- [What is expected] The lines from the start of the records through the one containing "s_3' = s_2 \oplus s_7,\qquad" are to be restated word for word; please include both ends.
▬▬▬▬▬▬▬▬▬▬
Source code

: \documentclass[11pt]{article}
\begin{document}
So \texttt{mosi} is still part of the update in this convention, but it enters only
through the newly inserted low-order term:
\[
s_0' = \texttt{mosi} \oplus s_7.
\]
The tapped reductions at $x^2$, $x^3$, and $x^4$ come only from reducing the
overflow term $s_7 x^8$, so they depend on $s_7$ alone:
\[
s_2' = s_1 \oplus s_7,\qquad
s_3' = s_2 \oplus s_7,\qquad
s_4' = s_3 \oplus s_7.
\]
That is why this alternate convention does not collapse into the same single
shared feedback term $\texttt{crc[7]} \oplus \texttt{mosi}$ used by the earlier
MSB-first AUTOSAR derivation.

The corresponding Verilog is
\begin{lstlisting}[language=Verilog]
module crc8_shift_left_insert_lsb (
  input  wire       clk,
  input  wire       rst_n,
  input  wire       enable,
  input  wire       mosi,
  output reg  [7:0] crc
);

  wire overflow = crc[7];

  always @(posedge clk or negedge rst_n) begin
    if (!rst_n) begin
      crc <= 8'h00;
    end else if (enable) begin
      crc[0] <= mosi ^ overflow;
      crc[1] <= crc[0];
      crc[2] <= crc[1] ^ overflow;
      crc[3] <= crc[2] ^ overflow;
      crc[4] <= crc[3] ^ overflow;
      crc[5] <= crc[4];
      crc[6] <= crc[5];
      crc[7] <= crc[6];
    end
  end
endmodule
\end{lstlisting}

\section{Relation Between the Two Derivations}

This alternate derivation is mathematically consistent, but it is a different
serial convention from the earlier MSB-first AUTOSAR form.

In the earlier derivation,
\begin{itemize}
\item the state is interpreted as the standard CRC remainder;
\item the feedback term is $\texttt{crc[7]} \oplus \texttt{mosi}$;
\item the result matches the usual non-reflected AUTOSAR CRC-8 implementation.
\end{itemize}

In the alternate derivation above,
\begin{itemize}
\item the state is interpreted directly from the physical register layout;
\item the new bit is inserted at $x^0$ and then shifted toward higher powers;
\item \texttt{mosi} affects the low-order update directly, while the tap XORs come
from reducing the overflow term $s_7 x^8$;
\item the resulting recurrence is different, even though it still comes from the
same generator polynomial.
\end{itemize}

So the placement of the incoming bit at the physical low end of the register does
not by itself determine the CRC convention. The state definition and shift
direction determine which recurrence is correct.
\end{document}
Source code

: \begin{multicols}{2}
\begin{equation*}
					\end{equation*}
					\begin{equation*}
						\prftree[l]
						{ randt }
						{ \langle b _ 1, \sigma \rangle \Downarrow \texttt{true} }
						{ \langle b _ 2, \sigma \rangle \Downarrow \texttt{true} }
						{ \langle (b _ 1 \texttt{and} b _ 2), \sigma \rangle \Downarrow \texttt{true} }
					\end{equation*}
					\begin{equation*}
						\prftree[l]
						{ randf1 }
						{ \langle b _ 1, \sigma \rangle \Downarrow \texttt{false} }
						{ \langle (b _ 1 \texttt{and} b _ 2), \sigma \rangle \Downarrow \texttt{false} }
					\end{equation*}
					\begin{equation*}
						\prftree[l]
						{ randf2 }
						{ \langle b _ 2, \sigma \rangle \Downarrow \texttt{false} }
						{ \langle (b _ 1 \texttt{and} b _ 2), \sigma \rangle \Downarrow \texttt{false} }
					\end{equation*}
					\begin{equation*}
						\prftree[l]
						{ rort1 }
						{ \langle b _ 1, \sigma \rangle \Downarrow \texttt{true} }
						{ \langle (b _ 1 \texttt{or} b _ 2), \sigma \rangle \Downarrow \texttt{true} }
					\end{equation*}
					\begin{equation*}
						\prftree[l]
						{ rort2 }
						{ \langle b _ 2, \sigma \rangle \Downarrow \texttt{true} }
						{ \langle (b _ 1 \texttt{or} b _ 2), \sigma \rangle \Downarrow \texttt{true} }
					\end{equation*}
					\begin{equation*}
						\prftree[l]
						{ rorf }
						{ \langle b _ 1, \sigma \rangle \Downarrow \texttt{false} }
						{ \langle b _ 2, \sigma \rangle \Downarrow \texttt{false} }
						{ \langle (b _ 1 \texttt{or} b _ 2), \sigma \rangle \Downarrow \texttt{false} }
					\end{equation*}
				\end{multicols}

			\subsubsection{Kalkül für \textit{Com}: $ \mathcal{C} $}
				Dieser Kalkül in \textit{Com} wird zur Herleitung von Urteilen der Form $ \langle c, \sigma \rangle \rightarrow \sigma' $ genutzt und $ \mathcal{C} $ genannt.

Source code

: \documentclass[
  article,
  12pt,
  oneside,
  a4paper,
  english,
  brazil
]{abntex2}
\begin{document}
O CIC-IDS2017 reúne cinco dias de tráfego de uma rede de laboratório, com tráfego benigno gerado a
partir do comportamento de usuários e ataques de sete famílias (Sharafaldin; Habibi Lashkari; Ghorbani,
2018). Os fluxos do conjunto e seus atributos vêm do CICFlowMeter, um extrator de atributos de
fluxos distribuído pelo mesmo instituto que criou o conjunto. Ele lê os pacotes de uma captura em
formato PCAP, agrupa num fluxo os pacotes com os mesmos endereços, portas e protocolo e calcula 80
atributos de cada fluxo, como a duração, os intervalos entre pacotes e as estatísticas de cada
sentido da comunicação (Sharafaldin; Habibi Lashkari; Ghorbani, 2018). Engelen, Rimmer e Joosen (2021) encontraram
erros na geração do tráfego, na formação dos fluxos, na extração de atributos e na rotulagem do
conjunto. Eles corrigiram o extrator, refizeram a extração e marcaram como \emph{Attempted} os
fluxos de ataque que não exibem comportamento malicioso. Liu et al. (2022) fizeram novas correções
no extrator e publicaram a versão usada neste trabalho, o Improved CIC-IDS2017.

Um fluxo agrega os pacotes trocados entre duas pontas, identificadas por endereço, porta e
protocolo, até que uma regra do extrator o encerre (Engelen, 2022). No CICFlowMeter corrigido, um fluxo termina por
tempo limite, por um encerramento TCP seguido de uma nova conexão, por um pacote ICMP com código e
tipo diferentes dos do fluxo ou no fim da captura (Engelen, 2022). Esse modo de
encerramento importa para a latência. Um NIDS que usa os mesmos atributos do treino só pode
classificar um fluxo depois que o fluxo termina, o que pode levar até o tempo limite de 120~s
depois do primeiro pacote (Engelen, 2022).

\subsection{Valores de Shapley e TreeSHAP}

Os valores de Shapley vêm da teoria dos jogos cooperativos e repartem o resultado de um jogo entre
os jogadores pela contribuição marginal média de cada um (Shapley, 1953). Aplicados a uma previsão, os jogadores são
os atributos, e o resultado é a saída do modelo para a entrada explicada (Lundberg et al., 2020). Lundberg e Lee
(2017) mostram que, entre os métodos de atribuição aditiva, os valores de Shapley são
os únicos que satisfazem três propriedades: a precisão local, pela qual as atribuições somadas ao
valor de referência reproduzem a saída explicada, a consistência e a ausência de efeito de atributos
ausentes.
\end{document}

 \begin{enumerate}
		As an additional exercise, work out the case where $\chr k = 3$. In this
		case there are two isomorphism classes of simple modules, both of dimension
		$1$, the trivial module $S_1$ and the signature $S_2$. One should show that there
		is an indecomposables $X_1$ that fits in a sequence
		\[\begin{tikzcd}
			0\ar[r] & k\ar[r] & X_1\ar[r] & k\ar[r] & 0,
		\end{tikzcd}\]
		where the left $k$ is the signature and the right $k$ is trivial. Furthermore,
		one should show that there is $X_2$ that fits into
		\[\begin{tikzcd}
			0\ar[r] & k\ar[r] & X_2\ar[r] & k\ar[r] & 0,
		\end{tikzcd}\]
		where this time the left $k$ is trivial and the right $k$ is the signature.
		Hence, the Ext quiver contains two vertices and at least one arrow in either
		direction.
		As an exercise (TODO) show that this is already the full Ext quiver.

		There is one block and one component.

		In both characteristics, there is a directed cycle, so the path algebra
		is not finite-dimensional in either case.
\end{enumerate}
▬▬▬▬▬▬▬▬▬▬
- [Task result]
Source code

: \documentclass[11pt]{article}
\begin{document}
So \texttt{mosi} is still part of the update in this convention, but it enters only
through the newly inserted low-order term:
\[
s_0' = \texttt{mosi} \oplus s_7.
\]
The tapped reductions at $x^2$, $x^3$, and $x^4$ come only from reducing the
overflow term $s_7 x^8$, so they depend on $s_7$ alone:
\[
s_2' = s_1 \oplus s_7,\qquad
s_3' = s_2 \oplus s_7,\qquad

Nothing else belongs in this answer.